Copy each line below holding "Microaneurysms".
● ● ●
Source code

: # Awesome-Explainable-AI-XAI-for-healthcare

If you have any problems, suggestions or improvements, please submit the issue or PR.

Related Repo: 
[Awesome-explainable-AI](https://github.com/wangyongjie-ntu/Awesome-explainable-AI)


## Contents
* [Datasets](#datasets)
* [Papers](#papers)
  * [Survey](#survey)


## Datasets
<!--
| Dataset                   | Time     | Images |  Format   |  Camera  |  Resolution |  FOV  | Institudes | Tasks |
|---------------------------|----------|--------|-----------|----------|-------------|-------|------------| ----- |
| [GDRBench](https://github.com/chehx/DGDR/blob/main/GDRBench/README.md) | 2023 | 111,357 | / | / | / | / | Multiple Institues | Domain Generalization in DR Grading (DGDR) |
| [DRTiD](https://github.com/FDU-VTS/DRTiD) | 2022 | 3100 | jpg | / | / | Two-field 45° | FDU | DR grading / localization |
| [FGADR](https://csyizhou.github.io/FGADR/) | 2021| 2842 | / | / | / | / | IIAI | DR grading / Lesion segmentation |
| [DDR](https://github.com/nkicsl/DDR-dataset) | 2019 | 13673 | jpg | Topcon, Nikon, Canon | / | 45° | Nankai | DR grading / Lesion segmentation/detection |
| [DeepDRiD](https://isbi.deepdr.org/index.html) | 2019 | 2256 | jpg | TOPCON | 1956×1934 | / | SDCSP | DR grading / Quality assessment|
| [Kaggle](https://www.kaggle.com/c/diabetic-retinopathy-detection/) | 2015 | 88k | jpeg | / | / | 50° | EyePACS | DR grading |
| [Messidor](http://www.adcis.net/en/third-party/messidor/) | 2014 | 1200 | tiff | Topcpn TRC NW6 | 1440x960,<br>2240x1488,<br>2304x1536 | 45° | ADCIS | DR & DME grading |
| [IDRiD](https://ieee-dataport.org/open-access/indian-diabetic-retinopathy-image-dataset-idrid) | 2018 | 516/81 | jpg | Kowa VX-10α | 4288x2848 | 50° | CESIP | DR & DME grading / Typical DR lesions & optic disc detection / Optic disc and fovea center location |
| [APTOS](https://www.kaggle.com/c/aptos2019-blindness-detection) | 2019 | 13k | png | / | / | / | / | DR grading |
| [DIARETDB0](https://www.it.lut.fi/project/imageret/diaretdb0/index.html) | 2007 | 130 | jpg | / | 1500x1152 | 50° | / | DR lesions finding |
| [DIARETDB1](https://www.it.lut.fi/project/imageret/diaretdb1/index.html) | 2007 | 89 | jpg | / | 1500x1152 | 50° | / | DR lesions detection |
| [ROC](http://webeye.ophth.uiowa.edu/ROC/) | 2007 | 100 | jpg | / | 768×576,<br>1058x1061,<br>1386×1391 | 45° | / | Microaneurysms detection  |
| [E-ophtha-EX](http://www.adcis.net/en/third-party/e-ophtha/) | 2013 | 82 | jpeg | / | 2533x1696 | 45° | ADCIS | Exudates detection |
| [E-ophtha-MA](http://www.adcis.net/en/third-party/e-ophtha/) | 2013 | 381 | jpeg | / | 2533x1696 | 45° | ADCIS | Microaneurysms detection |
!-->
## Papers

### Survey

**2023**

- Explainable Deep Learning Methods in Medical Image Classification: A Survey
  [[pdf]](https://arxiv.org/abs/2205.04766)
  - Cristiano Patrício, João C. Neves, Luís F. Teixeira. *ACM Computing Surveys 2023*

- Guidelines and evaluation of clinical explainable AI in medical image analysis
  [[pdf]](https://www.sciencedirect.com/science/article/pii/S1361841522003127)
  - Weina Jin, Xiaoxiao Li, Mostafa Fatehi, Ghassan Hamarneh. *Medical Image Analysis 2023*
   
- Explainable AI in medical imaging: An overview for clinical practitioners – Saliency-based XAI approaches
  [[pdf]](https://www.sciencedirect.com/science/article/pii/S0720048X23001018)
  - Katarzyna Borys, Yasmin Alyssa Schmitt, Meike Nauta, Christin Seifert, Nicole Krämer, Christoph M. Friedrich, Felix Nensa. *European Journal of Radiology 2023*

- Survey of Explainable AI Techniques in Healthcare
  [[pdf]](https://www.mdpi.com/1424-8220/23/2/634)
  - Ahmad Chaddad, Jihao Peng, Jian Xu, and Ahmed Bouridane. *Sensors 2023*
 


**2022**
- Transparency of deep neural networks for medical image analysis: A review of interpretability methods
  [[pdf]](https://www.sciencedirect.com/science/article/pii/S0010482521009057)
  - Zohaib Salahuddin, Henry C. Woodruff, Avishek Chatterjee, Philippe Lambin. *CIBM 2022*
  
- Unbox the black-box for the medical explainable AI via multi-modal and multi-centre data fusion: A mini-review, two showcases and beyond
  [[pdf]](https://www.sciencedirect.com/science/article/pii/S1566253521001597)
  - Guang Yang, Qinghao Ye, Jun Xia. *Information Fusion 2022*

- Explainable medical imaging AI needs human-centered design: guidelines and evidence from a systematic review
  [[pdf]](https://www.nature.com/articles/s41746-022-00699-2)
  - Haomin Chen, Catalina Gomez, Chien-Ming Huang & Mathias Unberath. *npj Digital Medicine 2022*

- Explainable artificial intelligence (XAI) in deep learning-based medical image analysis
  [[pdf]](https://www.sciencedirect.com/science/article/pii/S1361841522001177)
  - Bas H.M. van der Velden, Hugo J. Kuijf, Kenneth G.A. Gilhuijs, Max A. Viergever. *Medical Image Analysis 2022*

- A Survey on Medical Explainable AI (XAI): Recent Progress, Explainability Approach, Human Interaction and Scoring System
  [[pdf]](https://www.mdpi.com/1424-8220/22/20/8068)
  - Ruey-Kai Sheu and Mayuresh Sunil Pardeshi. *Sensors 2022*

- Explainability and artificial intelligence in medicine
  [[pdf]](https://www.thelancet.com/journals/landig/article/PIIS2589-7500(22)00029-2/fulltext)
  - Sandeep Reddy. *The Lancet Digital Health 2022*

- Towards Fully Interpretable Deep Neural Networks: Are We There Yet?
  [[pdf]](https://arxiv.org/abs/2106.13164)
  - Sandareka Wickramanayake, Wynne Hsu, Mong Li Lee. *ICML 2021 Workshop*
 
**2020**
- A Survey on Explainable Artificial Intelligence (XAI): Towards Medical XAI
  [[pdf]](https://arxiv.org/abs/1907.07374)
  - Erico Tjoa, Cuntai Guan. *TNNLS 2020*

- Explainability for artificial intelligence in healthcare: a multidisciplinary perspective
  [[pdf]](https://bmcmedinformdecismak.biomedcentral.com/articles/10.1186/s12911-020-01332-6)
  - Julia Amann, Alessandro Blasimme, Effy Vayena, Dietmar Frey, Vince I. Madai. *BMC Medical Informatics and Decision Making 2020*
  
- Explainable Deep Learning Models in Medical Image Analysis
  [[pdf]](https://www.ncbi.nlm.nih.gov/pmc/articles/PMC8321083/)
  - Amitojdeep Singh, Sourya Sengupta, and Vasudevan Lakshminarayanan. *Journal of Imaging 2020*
● ● ●
* _Response for this exercise_
| [ROC](http://webeye.ophth.uiowa.edu/ROC/) | 2007 | 100 | jpg | / | 768×576,<br>1058x1061,<br>1386×1391 | 45° | / | Microaneurysms detection  |
| [E-ophtha-MA](http://www.adcis.net/en/third-party/e-ophtha/) | 2013 | 381 | jpeg | / | 2533x1696 | 45° | ADCIS | Microaneurysms detection |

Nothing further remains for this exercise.